● What to work on: Please check every line of the listing for "Stack" and copy each line where it is found.

┌─ Available data

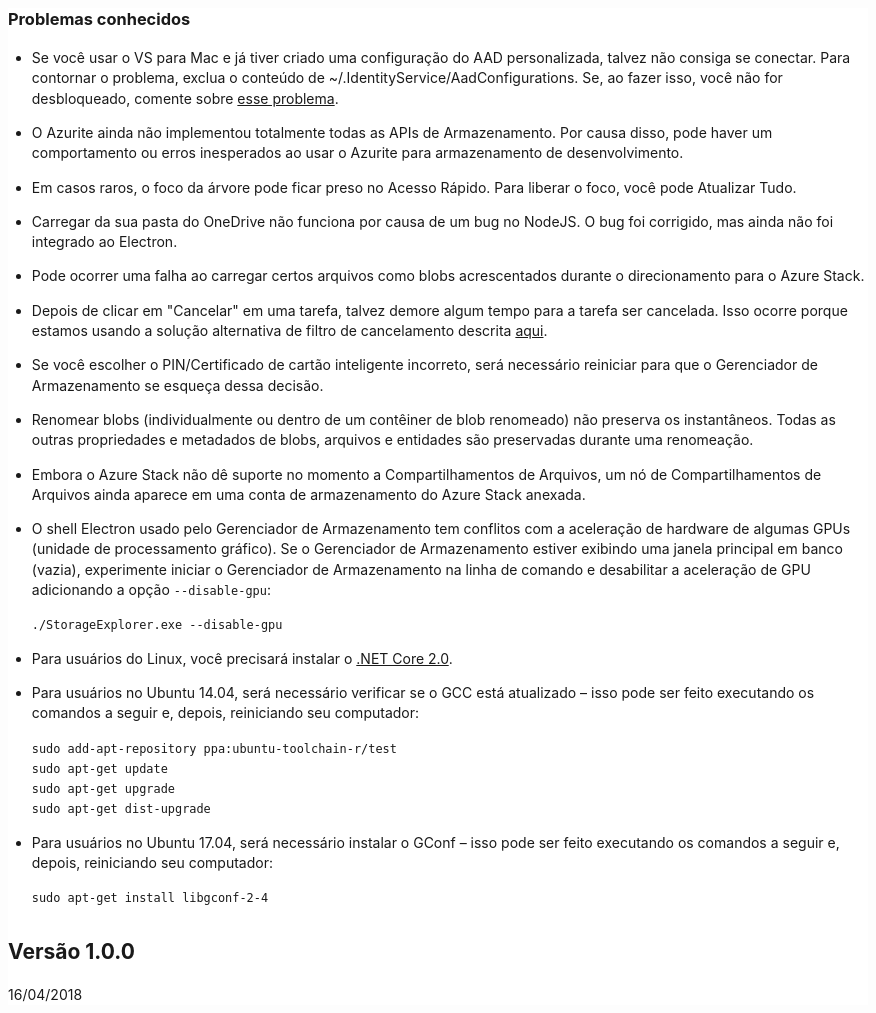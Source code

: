 ### <a name="known-issues"></a>Problemas conhecidos
* Se você usar o VS para Mac e já tiver criado uma configuração do AAD personalizada, talvez não consiga se conectar. Para contornar o problema, exclua o conteúdo de ~/.IdentityService/AadConfigurations. Se, ao fazer isso, você não for desbloqueado, comente sobre [esse problema](https://github.com/Microsoft/AzureStorageExplorer/issues/97).
* O Azurite ainda não implementou totalmente todas as APIs de Armazenamento. Por causa disso, pode haver um comportamento ou erros inesperados ao usar o Azurite para armazenamento de desenvolvimento.
* Em casos raros, o foco da árvore pode ficar preso no Acesso Rápido. Para liberar o foco, você pode Atualizar Tudo.
* Carregar da sua pasta do OneDrive não funciona por causa de um bug no NodeJS. O bug foi corrigido, mas ainda não foi integrado ao Electron.
* Pode ocorrer uma falha ao carregar certos arquivos como blobs acrescentados durante o direcionamento para o Azure Stack.
* Depois de clicar em "Cancelar" em uma tarefa, talvez demore algum tempo para a tarefa ser cancelada. Isso ocorre porque estamos usando a solução alternativa de filtro de cancelamento descrita [aqui](https://github.com/Azure/azure-storage-node/issues/317).
* Se você escolher o PIN/Certificado de cartão inteligente incorreto, será necessário reiniciar para que o Gerenciador de Armazenamento se esqueça dessa decisão.
* Renomear blobs (individualmente ou dentro de um contêiner de blob renomeado) não preserva os instantâneos. Todas as outras propriedades e metadados de blobs, arquivos e entidades são preservadas durante uma renomeação.
* Embora o Azure Stack não dê suporte no momento a Compartilhamentos de Arquivos, um nó de Compartilhamentos de Arquivos ainda aparece em uma conta de armazenamento do Azure Stack anexada.
* O shell Electron usado pelo Gerenciador de Armazenamento tem conflitos com a aceleração de hardware de algumas GPUs (unidade de processamento gráfico). Se o Gerenciador de Armazenamento estiver exibindo uma janela principal em banco (vazia), experimente iniciar o Gerenciador de Armazenamento na linha de comando e desabilitar a aceleração de GPU adicionando a opção `--disable-gpu`:

    ```
    ./StorageExplorer.exe --disable-gpu
    ```

* Para usuários do Linux, você precisará instalar o [.NET Core 2.0](https://docs.microsoft.com/dotnet/core/linux-prerequisites?tabs=netcore2x).
* Para usuários no Ubuntu 14.04, será necessário verificar se o GCC está atualizado – isso pode ser feito executando os comandos a seguir e, depois, reiniciando seu computador:

    ```
    sudo add-apt-repository ppa:ubuntu-toolchain-r/test
    sudo apt-get update
    sudo apt-get upgrade
    sudo apt-get dist-upgrade
    ```

* Para usuários no Ubuntu 17.04, será necessário instalar o GConf – isso pode ser feito executando os comandos a seguir e, depois, reiniciando seu computador:

    ```
    sudo apt-get install libgconf-2-4
    ```


## <a name="version-100"></a>Versão 1.0.0
16/04/2018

└─

● Written answer:
* Pode ocorrer uma falha ao carregar certos arquivos como blobs acrescentados durante o direcionamento para o Azure Stack.
* Embora o Azure Stack não dê suporte no momento a Compartilhamentos de Arquivos, um nó de Compartilhamentos de Arquivos ainda aparece em uma conta de armazenamento do Azure Stack anexada.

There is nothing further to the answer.